What we want to know is: given some fixed voltage `V` measured on `R7`, what is the current flowing through the motor?

The answer to that is in the formula: `V_R7 = I * COEFF * R_R7`

Which, once we fill in the known information, gets simplified to: `V_R7 = I * 1.575`

Note that the resistor has quite a resistance for a shunt resistor, but given the drastic ratio between the real current and the current flowing through |PROP|, the values cancel each other out.

# Baseline

Given that we know this, let's take a scope and measure some things. What we can do is attach a motor to the servo, flash the production firmware, and use a control utility to set the servo to a fixed PWM duty cycle.

The motor is a scrapped Lewansoul LX15D. Since the motor was without any load, the expected current values should be low, as without resistance it won’t need much.

My trusted laboratory power source is powering all of this.
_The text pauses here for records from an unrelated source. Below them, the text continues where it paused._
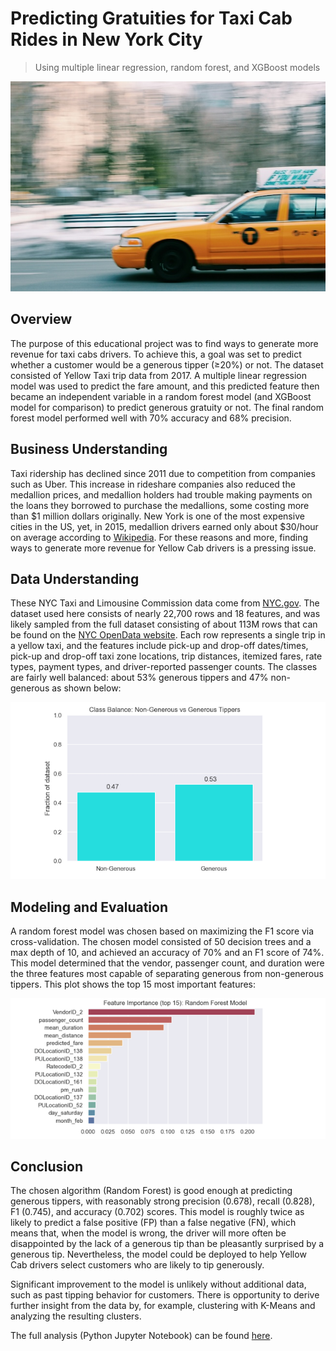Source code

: # Predicting Gratuities for Taxi Cab Rides in New York City
> Using multiple linear regression, random forest, and XGBoost models

![Photo of taxi by Fernanda Caetano on Unsplash](images/taxi_photo.jpg)

## Overview
The purpose of this educational project was to find ways to generate more revenue for taxi cabs drivers. To achieve this, a goal was set to predict whether a customer would be a generous tipper (≥20%) or not. The dataset consisted of Yellow Taxi trip data from 2017. A multiple linear regression model was used to predict the fare amount, and this predicted feature then became an independent variable in a random forest model (and XGBoost model for comparison) to predict generous gratuity or not. The final random forest model performed well with 70% accuracy and 68% precision.

## Business Understanding
Taxi ridership has declined since 2011 due to competition from companies such as Uber. This increase in rideshare companies also reduced the medallion prices, and medallion holders had trouble making payments on the loans they borrowed to purchase the medallions, some costing more than $1 million dollars originally. New York is one of the most expensive cities in the US, yet, in 2015, medallion drivers earned only about $30/hour on average according to [Wikipedia](https://en.wikipedia.org/wiki/Taxis_of_New_York_City). For these reasons and more, finding ways to generate more revenue for Yellow Cab drivers is a pressing issue. 

## Data Understanding
These NYC Taxi and Limousine Commission data come from [NYC.gov](https://www.nyc.gov/site/tlc/about/tlc-trip-record-data.page). The dataset used here consists of nearly 22,700 rows and 18 features, and was likely sampled from the full dataset consisting of about 113M rows that can be found on the [NYC OpenData website](https://data.cityofnewyork.us/Transportation/2017-Yellow-Taxi-Trip-Data/biws-g3hs/about_data). Each row represents a single trip in a yellow taxi, and the features include pick-up and drop-off dates/times, pick-up and drop-off taxi zone locations, trip distances, itemized fares, rate types, payment types, and driver-reported passenger counts. The classes are fairly well balanced: about 53% generous tippers and 47% non-generous as shown below:

![Class Balance plot](images/class_balance.png)

## Modeling and Evaluation
A random forest model was chosen based on maximizing the F1 score via cross-validation. The chosen model consisted of 50 decision trees and a max depth of 10, and achieved an accuracy of 70% and an F1 score of 74%. This model determined that the vendor, passenger count, and duration were the three features most capable of separating generous from non-generous tippers. This plot shows the top 15 most important features:

![Feature Importance Plot](images/feature_importance.png)

## Conclusion
The chosen algorithm (Random Forest) is good enough at predicting generous tippers, with reasonably strong precision (0.678), recall (0.828), F1 (0.745), and accuracy (0.702) scores. This model is roughly twice as likely to predict a false positive (FP) than a false negative (FN), which means that, when the model is wrong, the driver will more often be disappointed by the lack of a generous tip than be pleasantly surprised by a generous tip. Nevertheless, the model could be deployed to help Yellow Cab drivers select customers who are likely to tip generously.

Significant improvement to the model is unlikely without additional data, such as past tipping behavior for customers. There is opportunity to derive further insight from the data by, for example, clustering with K-Means and analyzing the resulting clusters.

The full analysis (Python Jupyter Notebook) can be found [here](https://nbviewer.org/github/jjhigginson/predicting-taxi-gratuities/blob/main/Predicting_Gratuities.ipynb).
The power source has the capability to measure current, so I relied on that for comparison values.

There are multiple scenarios during which I've taken data. In all cases, I relied on the Analog Discovery 2 for the measurements, as that device is my daily tool for such tasks. As you can see, I can even make fancy screenshots of the view from it :)

The interesting data is on Channel 2, which was attached to the current sense pin—effectively connected to the PA4 pin of the STM32H5 on the circuit above. I also made sure that I could observe the PWM duty cycle on the logic analyzer of the AD2; you can see it in the bottom row. (14kHz PWM frequency is about right)

Channel 2 gives us the voltage across the R7 resistor. I've also added a virtual channel,`Math 1`, that converts the values from Ch2 into the actual current flowing through the motor.

It should be noted that the current reported by the power source includes the power drained by the MCU and other peripherals, not just the motor, and at this point, there is no way for me to separate them. However, it should be manageable.

After all that was done and prepared, I measured relevant values for multiple scenarios. Note that I always used the `average` value for each channel:

 power 0% 25% 50% 75% 100% power source current 11 mA 31 mA 57mA 81mA 106mA R7 voltage 18 mV 50 mV 155mV 177mV 224mV calculated motor current 12 mA 32 mA 98mA 112mA 142mA

What do the measured values mean? I have no conclusions yet, and frankly, I would prefer to consult this with someone more skilled in EE to ensure that I'm not missing something. The interesting observations are:

1. I have no clue how well my power source or the AD2 is calibrated.
2. The MCU and other non-motor-related components might be consuming around 11mA, which seems reasonable.
3. The voltage on R7 is increasing at a faster rate than expected—the current at 25% is identical, but at 100%, it is 106mA versus 142mA. This might suggest that the current-scaling constant for the H-bridge differs significantly, but that is not entirely unexpected. But, what if the capacitor in the circuit is causing some issues?
4. For some reason, the voltage on R7 when the power is at 0 is non-zero.

Out of all of this, only point 4 is troubling me, as it might disturb the control loops more than I would want.

Time to bother my friends and ask them some questions!